There has been a recent discovery that can help lead to mass improvements for lupus patients in the future. Scientists who studied a young lupus patient discovered a gene mutation that may lead to the development of better, more detailed treatments for the incurable autoimmune disease.
According to ScienceDaily, scientists at the Centre for Personalised Immunology at the Australian National University (CPI) conducted the study of the DNA of a Spanish girl named Gabriela, who was diagnosed with severe lupus when she was just seven-years-old.
The scientists discovered a mutation in the TLR7 gene, whose main function is to fight off viruses, but when too activated, attacks a person’s immune system. Lupus causes inflammation in organs and joints, can harshly affect the skin, and causes exhaustion and fatigue.

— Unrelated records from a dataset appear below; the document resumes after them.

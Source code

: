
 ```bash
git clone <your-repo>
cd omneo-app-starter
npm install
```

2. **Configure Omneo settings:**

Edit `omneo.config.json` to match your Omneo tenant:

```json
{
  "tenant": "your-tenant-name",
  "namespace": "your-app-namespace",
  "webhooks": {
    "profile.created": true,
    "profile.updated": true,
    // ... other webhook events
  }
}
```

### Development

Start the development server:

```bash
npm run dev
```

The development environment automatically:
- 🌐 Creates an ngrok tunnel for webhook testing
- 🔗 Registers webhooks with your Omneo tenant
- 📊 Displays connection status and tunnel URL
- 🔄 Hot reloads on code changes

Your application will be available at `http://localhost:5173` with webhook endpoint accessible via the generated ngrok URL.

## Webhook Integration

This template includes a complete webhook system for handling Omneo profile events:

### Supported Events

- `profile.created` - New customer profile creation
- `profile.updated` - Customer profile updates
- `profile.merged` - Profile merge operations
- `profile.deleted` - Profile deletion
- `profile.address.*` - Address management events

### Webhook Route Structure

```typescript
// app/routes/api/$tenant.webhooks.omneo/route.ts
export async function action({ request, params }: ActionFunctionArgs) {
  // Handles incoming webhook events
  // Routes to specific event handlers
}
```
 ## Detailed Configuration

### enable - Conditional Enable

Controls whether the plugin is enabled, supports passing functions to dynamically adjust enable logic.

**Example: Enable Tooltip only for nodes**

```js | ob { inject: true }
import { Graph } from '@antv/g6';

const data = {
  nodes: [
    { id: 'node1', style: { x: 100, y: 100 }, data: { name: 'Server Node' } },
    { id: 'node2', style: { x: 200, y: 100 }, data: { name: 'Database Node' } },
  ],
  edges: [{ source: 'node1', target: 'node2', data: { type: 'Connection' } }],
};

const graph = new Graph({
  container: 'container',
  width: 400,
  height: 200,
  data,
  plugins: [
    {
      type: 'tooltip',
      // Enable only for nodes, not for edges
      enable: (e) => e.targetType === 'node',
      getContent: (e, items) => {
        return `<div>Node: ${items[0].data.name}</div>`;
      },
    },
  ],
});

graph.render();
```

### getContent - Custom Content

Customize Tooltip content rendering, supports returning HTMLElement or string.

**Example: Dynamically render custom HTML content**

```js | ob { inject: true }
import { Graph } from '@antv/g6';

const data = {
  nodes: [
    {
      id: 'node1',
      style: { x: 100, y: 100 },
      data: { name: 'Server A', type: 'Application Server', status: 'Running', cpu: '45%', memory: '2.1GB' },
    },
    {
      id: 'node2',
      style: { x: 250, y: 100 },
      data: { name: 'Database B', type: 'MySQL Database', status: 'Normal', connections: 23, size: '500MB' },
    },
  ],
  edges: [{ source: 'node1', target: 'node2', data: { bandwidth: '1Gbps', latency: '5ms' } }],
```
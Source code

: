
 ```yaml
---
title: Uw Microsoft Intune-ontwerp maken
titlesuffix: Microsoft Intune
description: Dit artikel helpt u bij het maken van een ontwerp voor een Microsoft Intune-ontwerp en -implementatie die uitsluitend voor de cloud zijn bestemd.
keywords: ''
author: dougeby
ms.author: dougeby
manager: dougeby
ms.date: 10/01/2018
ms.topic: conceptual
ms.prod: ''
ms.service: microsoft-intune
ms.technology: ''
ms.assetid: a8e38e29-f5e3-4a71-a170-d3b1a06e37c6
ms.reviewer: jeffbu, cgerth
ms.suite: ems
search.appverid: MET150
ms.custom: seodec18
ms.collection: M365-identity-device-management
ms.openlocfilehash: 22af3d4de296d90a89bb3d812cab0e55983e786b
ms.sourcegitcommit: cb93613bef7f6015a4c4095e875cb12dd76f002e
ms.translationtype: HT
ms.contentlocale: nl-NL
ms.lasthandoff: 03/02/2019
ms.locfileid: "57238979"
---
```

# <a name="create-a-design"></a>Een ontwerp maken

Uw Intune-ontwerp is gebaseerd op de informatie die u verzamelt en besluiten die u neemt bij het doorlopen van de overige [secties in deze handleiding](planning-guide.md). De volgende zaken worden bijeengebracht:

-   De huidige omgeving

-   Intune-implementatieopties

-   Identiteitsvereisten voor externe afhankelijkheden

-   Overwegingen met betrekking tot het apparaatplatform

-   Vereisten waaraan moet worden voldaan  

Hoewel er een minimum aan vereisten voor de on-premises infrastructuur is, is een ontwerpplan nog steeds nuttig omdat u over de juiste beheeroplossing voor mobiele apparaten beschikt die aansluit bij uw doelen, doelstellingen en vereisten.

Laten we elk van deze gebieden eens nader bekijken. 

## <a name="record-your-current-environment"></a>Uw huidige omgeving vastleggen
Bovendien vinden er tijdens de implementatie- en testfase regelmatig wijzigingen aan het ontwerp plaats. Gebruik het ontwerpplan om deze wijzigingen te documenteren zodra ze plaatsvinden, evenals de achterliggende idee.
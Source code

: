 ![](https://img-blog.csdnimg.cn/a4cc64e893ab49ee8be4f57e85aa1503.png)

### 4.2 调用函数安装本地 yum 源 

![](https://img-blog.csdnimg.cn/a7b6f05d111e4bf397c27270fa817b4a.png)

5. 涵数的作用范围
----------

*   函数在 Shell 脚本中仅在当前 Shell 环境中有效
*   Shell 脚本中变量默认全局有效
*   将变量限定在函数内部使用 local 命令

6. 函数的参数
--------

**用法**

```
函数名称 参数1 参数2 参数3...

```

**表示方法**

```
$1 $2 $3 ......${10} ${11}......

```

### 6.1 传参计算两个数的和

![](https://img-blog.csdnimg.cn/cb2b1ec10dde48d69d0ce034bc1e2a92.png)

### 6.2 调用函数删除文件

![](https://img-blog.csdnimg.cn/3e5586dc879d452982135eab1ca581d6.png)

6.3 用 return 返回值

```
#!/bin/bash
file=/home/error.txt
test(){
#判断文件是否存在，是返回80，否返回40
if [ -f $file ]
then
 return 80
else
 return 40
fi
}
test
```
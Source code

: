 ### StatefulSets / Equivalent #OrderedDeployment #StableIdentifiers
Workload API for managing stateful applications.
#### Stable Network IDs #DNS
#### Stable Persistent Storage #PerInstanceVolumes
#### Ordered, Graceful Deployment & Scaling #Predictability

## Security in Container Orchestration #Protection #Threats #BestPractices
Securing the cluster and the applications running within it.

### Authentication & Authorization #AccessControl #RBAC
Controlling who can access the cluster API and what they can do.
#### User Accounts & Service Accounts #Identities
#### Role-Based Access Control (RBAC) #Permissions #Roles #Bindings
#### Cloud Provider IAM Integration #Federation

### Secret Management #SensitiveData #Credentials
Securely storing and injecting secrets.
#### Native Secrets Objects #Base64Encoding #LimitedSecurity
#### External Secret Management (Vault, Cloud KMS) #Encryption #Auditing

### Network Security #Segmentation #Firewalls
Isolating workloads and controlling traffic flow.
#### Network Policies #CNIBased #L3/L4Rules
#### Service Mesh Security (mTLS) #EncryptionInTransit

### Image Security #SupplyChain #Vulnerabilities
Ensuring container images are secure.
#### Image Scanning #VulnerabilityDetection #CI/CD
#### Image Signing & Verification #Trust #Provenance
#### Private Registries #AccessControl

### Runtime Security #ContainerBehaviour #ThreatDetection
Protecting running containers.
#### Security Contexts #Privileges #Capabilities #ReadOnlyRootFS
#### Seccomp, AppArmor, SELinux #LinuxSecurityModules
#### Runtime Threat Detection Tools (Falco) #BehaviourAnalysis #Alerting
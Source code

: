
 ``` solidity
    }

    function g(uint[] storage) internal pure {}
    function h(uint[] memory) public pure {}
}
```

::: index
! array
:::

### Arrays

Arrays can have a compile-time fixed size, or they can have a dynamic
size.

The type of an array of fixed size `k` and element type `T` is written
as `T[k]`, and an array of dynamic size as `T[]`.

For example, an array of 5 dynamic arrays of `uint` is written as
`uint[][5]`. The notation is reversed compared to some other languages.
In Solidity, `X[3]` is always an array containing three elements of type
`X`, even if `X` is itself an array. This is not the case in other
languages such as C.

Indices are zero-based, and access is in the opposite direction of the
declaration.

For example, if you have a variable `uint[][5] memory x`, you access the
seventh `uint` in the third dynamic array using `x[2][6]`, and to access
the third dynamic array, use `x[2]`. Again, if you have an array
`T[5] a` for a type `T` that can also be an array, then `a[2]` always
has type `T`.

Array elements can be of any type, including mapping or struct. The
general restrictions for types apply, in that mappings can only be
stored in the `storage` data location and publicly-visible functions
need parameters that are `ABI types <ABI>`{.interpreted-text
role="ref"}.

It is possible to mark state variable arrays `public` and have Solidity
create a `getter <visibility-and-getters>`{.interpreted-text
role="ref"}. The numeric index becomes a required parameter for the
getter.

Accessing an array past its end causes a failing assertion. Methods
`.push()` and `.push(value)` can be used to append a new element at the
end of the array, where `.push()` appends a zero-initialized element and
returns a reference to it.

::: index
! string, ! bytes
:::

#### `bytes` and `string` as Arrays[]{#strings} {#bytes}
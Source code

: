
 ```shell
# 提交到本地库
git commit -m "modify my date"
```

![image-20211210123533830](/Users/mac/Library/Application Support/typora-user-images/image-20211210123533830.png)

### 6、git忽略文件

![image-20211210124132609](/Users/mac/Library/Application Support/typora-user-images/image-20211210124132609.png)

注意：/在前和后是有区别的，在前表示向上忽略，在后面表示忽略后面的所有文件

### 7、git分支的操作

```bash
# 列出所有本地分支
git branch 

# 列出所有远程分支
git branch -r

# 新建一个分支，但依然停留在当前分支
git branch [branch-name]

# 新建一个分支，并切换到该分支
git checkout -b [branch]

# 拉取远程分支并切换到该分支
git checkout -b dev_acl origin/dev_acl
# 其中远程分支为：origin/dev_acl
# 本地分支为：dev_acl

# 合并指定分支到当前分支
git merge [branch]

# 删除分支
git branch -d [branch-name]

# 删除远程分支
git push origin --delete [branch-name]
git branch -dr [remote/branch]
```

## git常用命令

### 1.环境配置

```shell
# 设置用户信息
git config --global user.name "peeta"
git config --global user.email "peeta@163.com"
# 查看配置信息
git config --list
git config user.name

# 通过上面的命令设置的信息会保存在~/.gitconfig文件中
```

According to ScienceDaily, Through the China-Australia Centre of Personalised Immunology (CACPI), the research team full of scientists found other cases of lupus in which this gene was also mutated.
Carola Vinuesa, MD, senior author of the study, principal investigator at the CPI, and co-director of CACPI said in the following statement: “It has been a huge challenge to find effective treatments for lupus, and the immune-suppressors currently being used can have serious side effects and leave patients more susceptible to infection.
“There has only been a single new treatment approved by the FDA in about the last 60 years. This is the first time a TLR7 mutation has been shown to cause lupus, providing clear evidence of one way this disease can arise.”
The researchers are currently working every day with drug companies to find newer and more effective treatments or repurpose existing ones that directly target the TLR7 gene.
Nan Shen, PhD, co-director of CACPI, told Science Daily in a statement: “By confirming a causal link between the gene mutation and the disease, we can start to search for more effective treatments.”
Gabriela, who is now a teenager, has high hopes that the research will encourage and give hope to others with lupus.
“I hope this finding will give hope to people with lupus and make them feel they are not alone in fighting this battle,” she said. “Hopefully the research can continue and end up in a specific treatment that can benefit so many lupus warriors who suffer from this disease.”